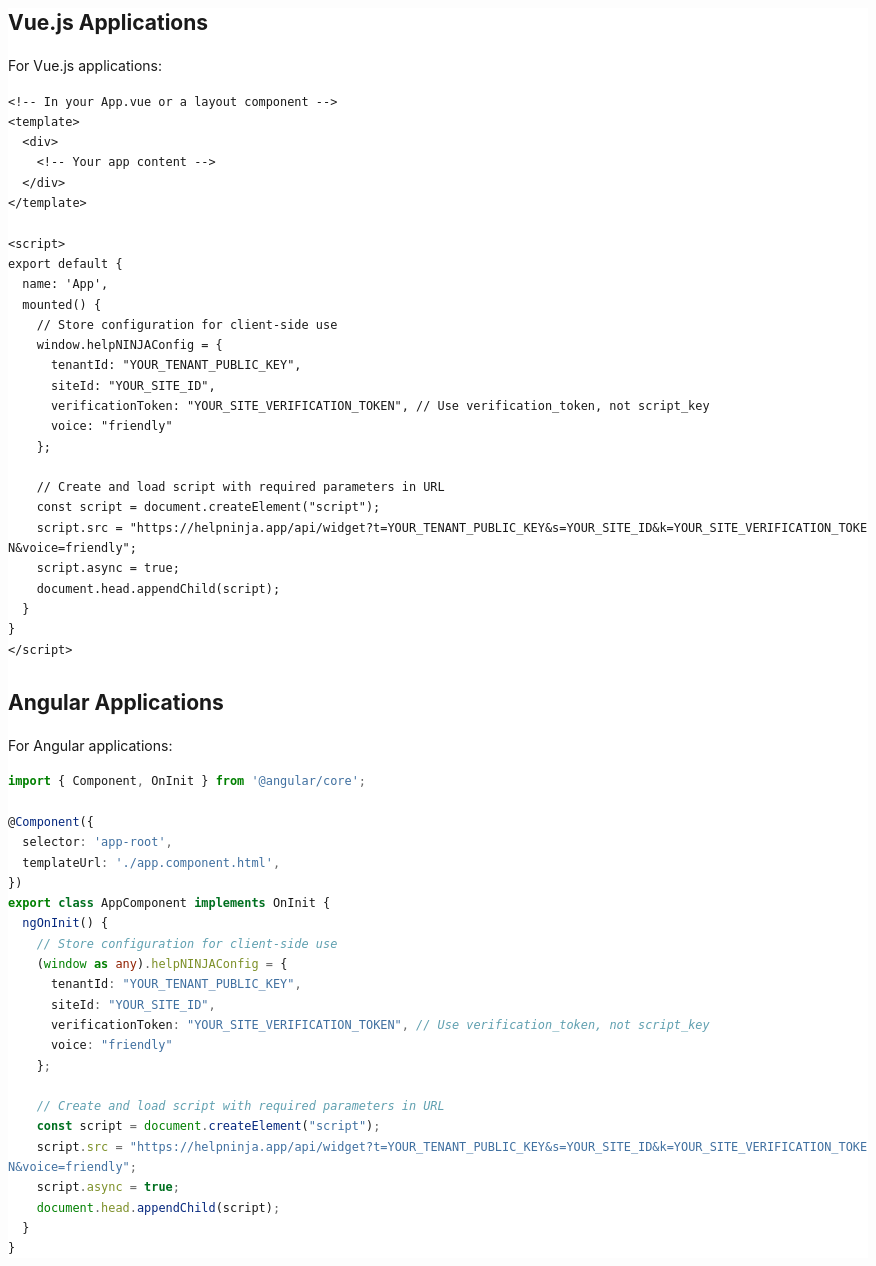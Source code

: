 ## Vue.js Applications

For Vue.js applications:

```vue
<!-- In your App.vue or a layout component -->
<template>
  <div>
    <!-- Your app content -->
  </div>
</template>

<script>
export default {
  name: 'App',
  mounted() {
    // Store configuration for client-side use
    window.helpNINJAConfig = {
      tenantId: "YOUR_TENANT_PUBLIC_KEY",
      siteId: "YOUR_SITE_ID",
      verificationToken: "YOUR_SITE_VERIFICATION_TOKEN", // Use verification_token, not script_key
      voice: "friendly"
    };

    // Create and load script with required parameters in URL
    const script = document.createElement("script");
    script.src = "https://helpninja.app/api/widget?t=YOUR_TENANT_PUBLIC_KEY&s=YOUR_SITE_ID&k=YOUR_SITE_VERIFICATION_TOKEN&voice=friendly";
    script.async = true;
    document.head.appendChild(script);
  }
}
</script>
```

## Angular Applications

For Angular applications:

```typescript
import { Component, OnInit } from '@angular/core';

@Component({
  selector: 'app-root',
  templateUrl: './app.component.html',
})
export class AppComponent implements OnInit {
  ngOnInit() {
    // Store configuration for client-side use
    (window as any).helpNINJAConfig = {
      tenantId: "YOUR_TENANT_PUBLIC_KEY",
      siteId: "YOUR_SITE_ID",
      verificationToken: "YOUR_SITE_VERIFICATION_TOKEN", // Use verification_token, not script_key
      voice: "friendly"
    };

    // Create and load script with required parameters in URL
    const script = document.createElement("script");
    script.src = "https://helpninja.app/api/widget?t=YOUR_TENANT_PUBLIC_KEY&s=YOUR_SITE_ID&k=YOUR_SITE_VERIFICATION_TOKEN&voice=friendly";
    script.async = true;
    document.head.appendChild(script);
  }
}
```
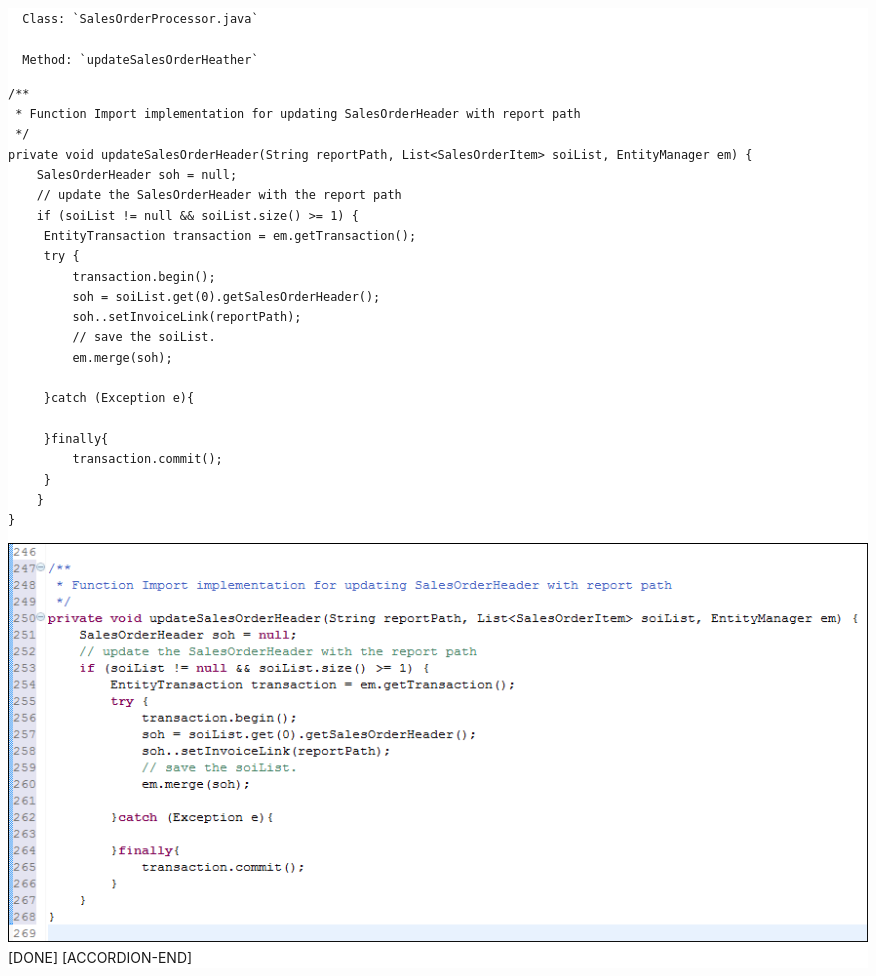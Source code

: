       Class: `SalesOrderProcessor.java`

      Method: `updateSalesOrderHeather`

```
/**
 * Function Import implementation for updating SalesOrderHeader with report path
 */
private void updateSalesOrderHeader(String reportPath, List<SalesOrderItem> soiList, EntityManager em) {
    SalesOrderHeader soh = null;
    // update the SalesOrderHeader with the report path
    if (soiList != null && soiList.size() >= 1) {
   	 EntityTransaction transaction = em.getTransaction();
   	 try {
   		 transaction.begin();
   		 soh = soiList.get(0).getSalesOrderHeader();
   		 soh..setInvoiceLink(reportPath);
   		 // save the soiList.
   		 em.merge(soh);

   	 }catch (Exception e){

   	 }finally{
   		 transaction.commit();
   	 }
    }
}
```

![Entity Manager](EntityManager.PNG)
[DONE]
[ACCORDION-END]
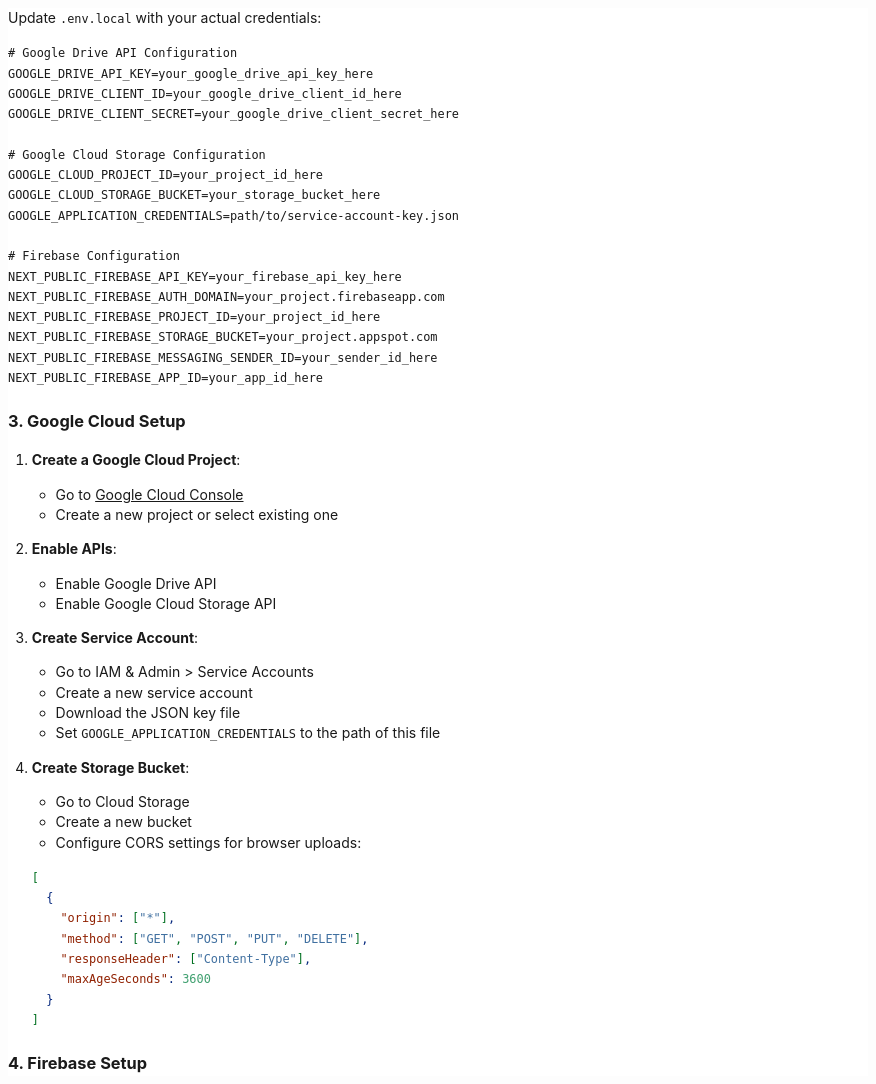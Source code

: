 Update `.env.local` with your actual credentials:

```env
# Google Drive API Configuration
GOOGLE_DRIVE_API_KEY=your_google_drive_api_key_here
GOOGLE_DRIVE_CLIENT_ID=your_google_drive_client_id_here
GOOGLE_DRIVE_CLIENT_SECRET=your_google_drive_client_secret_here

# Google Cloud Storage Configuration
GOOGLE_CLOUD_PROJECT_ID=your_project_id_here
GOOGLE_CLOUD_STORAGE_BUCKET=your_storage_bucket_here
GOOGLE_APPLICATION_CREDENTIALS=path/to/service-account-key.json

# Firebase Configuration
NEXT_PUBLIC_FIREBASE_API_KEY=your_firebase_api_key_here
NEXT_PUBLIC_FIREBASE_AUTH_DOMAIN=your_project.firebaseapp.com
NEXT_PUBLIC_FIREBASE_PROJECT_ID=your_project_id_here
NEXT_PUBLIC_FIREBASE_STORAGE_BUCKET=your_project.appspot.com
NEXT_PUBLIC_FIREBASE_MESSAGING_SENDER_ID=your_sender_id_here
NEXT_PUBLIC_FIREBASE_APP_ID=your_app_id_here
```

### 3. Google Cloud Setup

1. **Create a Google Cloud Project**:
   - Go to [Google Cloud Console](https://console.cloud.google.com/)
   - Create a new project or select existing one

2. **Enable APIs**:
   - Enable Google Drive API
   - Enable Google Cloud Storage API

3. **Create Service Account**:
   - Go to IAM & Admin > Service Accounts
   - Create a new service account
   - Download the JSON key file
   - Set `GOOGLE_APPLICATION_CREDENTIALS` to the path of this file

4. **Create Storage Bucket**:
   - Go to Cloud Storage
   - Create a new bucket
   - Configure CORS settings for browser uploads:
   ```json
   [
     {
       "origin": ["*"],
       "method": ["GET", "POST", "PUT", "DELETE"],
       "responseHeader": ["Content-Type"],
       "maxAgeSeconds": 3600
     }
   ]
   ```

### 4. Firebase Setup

____

◆ TASK DIRECTIONS
Every line above should be repeated exactly; pictures stay out of the copy.

◆ COMPLETED EXERCISE
Source code

: ## Vue.js Applications

For Vue.js applications:

```vue
<!-- In your App.vue or a layout component -->
<template>
  <div>
    <!-- Your app content -->
  </div>
</template>

<script>
export default {
  name: 'App',
  mounted() {
    // Store configuration for client-side use
    window.helpNINJAConfig = {
      tenantId: "YOUR_TENANT_PUBLIC_KEY",
      siteId: "YOUR_SITE_ID",
      verificationToken: "YOUR_SITE_VERIFICATION_TOKEN", // Use verification_token, not script_key
      voice: "friendly"
    };

    // Create and load script with required parameters in URL
    const script = document.createElement("script");
    script.src = "https://helpninja.app/api/widget?t=YOUR_TENANT_PUBLIC_KEY&s=YOUR_SITE_ID&k=YOUR_SITE_VERIFICATION_TOKEN&voice=friendly";
    script.async = true;
    document.head.appendChild(script);
  }
}
</script>
```

## Angular Applications

For Angular applications:

```typescript
import { Component, OnInit } from '@angular/core';

@Component({
  selector: 'app-root',
  templateUrl: './app.component.html',
})
export class AppComponent implements OnInit {
  ngOnInit() {
    // Store configuration for client-side use
    (window as any).helpNINJAConfig = {
      tenantId: "YOUR_TENANT_PUBLIC_KEY",
      siteId: "YOUR_SITE_ID",
      verificationToken: "YOUR_SITE_VERIFICATION_TOKEN", // Use verification_token, not script_key
      voice: "friendly"
    };

    // Create and load script with required parameters in URL
    const script = document.createElement("script");
    script.src = "https://helpninja.app/api/widget?t=YOUR_TENANT_PUBLIC_KEY&s=YOUR_SITE_ID&k=YOUR_SITE_VERIFICATION_TOKEN&voice=friendly";
    script.async = true;
    document.head.appendChild(script);
  }
}
```
Source code

:       Class: `SalesOrderProcessor.java`

      Method: `updateSalesOrderHeather`

```
/**
 * Function Import implementation for updating SalesOrderHeader with report path
 */
private void updateSalesOrderHeader(String reportPath, List<SalesOrderItem> soiList, EntityManager em) {
    SalesOrderHeader soh = null;
    // update the SalesOrderHeader with the report path
    if (soiList != null && soiList.size() >= 1) {
   	 EntityTransaction transaction = em.getTransaction();
   	 try {
   		 transaction.begin();
   		 soh = soiList.get(0).getSalesOrderHeader();
   		 soh..setInvoiceLink(reportPath);
   		 // save the soiList.
   		 em.merge(soh);

   	 }catch (Exception e){

   	 }finally{
   		 transaction.commit();
   	 }
    }
}
```

![Entity Manager](EntityManager.PNG)
[DONE]
[ACCORDION-END]
Source code

: Update `.env.local` with your actual credentials:

```env
# Google Drive API Configuration
GOOGLE_DRIVE_API_KEY=your_google_drive_api_key_here
GOOGLE_DRIVE_CLIENT_ID=your_google_drive_client_id_here
GOOGLE_DRIVE_CLIENT_SECRET=your_google_drive_client_secret_here

# Google Cloud Storage Configuration
GOOGLE_CLOUD_PROJECT_ID=your_project_id_here
GOOGLE_CLOUD_STORAGE_BUCKET=your_storage_bucket_here
GOOGLE_APPLICATION_CREDENTIALS=path/to/service-account-key.json

# Firebase Configuration
NEXT_PUBLIC_FIREBASE_API_KEY=your_firebase_api_key_here
NEXT_PUBLIC_FIREBASE_AUTH_DOMAIN=your_project.firebaseapp.com
NEXT_PUBLIC_FIREBASE_PROJECT_ID=your_project_id_here
NEXT_PUBLIC_FIREBASE_STORAGE_BUCKET=your_project.appspot.com
NEXT_PUBLIC_FIREBASE_MESSAGING_SENDER_ID=your_sender_id_here
NEXT_PUBLIC_FIREBASE_APP_ID=your_app_id_here
```

### 3. Google Cloud Setup

1. **Create a Google Cloud Project**:
   - Go to [Google Cloud Console](https://console.cloud.google.com/)
   - Create a new project or select existing one

2. **Enable APIs**:
   - Enable Google Drive API
   - Enable Google Cloud Storage API

3. **Create Service Account**:
   - Go to IAM & Admin > Service Accounts
   - Create a new service account
   - Download the JSON key file
   - Set `GOOGLE_APPLICATION_CREDENTIALS` to the path of this file

4. **Create Storage Bucket**:
   - Go to Cloud Storage
   - Create a new bucket
   - Configure CORS settings for browser uploads:
   ```json
   [
     {
       "origin": ["*"],
       "method": ["GET", "POST", "PUT", "DELETE"],
       "responseHeader": ["Content-Type"],
       "maxAgeSeconds": 3600
     }
   ]
   ```

### 4. Firebase Setup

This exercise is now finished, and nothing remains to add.